Turquía no puede esconder su pasado si quiere entrar en la UE (aunque los diputados franceses sí pretenden dejar claro que no entrará). Pero Francia tampoco debe esconder el suyo y tener una memoria legal selectiva. Pues otra aberración jurídico-histórica, dictada por la búsqueda de votos de la extrema derecha, es la ley francesa de 2005 sobre lo bueno de la colonización que, por ejemplo, en su artículo 4 estipula que "los programas escolares reconocen en particular el papel positivo de la presencia francesa en ultramar, especialmente en el norte de África, y dedican a la historia y a los sacrificios de los combatientes del Ejército francés originarios de esos territorios el lugar eminente al que tiene derecho". Ahí quedan los horrores de la guerra de Argelia para los escolares.
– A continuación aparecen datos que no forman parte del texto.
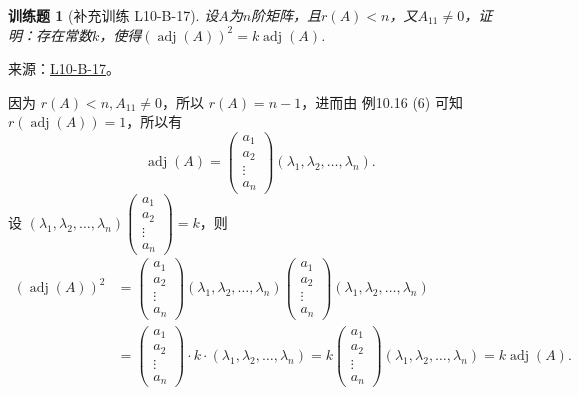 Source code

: \documentclass[UTF8,12pt,a4paper,fontset=fandol]{ctexart}
\newtheorem{exercise}{训练题}[section]
\begin{document}
\begin{exercise}[补充训练 L10-B-17]\label{prob:L10-B-17}
设$A$为$n$阶矩阵，且$r(A) < n$，又$A_{11} \neq 0$，证明：存在常数$k$，使得$(\operatorname{adj}(A))^2=k\operatorname{adj}(A)$.
\end{exercise}
\noindent 来源：\href{https://github.com/yhwu-is/Linear-Algebra-Left-Undone/blob/new/%E8%AE%B2%E4%B9%89/%E4%B8%93%E9%A2%98/10%20%E8%A1%8C%E5%88%97%E5%BC%8F.tex}{L10-B-17}。
\begin{solve}
因为 $r(A) < n, A_{11} \neq 0$，所以 $r(A) = n-1$，进而由 {例10.16 (6)} 可知 $r(\operatorname{adj}(A)) = 1$，所以有 
            \[\operatorname{adj}(A) = \begin{pmatrix} a_1 \\ a_2 \\ \vdots \\ a_n \end{pmatrix} (\lambda_1, \lambda_2, \ldots, \lambda_n).\]
            设 $(\lambda_1, \lambda_2, \ldots, \lambda_n) \begin{pmatrix} a_1 \\ a_2 \\ \vdots \\ a_n \end{pmatrix} = k$，则
            \begin{align*}
                (\operatorname{adj}(A))^2 & = \begin{pmatrix}a_1 \\ a_2 \\ \vdots \\ a_n \end{pmatrix}
                (\lambda_1, \lambda_2, \ldots, \lambda_n)
                \begin{pmatrix} a_1 \\ a_2 \\ \vdots \\ a_n \end{pmatrix}
                (\lambda_1, \lambda_2, \ldots, \lambda_n)                                     \\
                        & = \begin{pmatrix} a_1 \\ a_2 \\ \vdots \\ a_n \end{pmatrix} \cdot k
                \cdot (\lambda_1, \lambda_2, \ldots, \lambda_n) = k
                \begin{pmatrix} a_1 \\ a_2 \\ \vdots \\ a_n \end{pmatrix}
                (\lambda_1, \lambda_2, \ldots, \lambda_n) = k\operatorname{adj}(A).
            \end{align*}
\end{solve}
\end{document}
"Ni el mañana -ni el ayer- está escrito". Lo más importante de este pensamiento del poeta se refiere a que el pasado no es una cosa cerrada de una vez por todas, sino también variable. Naturalmente no se trata de que el Holocausto sea variable; pero sí se puede apreciar que no fue el primer genocidio de la historia. Y no es lo mismo que se diga que Ahmadineyad negara el Holocausto, a que, como parece la traducción correcta, el presidente iraní señalara que si es verdad ese horror, los palestinos no tienen por qué pagar por él.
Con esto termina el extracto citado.